It’s an eccentric work centred on three characters who all become stuck within their own strange fantasies. It all takes place under the narrative of the maddened blind artist who will do anything for his final masterpiece; that anything comes as he and his mother kidnap a young woman to be his muse.

Its absurdity is oddly enjoyable. It’s the Stockholm syndrome, the Oedipal complex and an unprecedented level of sadomasochism all swirled into one strange artistic fantasy. The eerie, perverse, abstract production design becomes as bizarre and distinctive as its story. The level of insanity that permeates throughout Blind Beast presents a director with a mind absurd enough to match Noe’s own visions of cinema.

 

10. We Are the Flesh (Emiliano Rocha Minter, 2014)

One review claimed that We Are the Flesh made Gaspar Noe look “prudish” – that might be all the advertisement anyone needs. We Are the Flesh is the ultimate circus of insanity. It is currently Emiliano Rocha Minter’s only feature length film but for fans of Gaspar Noe, they’ll be hoping it’s the start of a career filled with the same bright aesthetics, primal characters and deranged narratives.

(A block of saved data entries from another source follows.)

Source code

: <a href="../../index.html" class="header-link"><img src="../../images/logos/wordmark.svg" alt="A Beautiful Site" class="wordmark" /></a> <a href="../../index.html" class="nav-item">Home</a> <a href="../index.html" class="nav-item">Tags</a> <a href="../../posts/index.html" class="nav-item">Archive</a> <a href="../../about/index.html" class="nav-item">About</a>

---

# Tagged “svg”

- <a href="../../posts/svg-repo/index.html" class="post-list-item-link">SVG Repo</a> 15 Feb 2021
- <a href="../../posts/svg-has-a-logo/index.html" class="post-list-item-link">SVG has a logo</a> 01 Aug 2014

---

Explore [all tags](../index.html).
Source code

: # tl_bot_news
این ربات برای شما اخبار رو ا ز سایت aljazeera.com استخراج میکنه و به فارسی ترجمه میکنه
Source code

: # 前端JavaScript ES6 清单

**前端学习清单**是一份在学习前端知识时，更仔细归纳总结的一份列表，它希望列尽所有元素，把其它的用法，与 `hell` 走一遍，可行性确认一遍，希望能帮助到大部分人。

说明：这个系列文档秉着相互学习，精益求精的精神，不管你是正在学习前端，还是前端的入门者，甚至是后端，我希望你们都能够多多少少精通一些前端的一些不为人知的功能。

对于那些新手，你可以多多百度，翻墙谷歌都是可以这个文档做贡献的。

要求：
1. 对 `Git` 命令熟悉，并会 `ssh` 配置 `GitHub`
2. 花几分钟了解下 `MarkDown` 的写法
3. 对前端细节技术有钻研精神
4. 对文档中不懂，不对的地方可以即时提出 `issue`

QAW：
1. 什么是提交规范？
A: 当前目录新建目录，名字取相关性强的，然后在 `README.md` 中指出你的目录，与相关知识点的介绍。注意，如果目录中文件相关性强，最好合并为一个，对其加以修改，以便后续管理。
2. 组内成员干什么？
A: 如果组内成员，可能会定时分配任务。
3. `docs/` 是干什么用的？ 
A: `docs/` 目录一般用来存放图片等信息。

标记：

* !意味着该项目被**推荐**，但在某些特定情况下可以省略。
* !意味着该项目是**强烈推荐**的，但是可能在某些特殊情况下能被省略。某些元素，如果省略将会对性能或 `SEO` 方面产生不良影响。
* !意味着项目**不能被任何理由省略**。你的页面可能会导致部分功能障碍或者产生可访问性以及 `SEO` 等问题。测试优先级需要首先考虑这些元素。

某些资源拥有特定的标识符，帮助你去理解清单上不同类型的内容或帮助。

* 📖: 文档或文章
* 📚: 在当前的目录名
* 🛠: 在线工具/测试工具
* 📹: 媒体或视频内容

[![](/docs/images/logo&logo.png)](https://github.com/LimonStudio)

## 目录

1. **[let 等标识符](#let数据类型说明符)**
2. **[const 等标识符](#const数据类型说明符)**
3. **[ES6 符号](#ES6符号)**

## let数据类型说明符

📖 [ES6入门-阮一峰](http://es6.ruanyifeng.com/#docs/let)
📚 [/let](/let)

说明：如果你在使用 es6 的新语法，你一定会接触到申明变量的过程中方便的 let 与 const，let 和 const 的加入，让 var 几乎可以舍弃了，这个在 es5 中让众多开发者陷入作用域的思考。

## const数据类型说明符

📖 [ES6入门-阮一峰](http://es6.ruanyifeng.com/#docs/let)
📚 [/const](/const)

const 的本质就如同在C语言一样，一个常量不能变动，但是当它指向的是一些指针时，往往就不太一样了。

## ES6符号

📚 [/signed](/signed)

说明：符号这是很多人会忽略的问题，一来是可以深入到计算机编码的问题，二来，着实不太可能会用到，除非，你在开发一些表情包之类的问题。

The satanic lead character is the essence of the film, he leads the audience down into his lair: his asylum of psychedelic madness. The viscerality of the film induces a taste of utter abhorrence that is bound to deter many audiences, but those who feed of the extremity of shocking, provocative cinema may find it a modern masterpiece. The lead performance is one of the most terrifying presentations of delirium ever encountered as his character has been regressed into a state of primitive, carnal desire.

It has all the cannibalism, incest, necrophilia and masturbation necessary to indulge the desire for repulsion Noe fans demand. It’s an artistic and sadistic nightmare you’re not sure if you want to end. But more than just the perverse plot and characters of the film, the visuals are strikingly similar to Noes’.

The bright vivacity of colour is extremely recognisable and alike to the colour evoked in Noe’s films. The visuals and themes of the film owe much to Noe and it may be one of the greatest examples of a film made by a director who’s taken much influence from the masterful provocateur.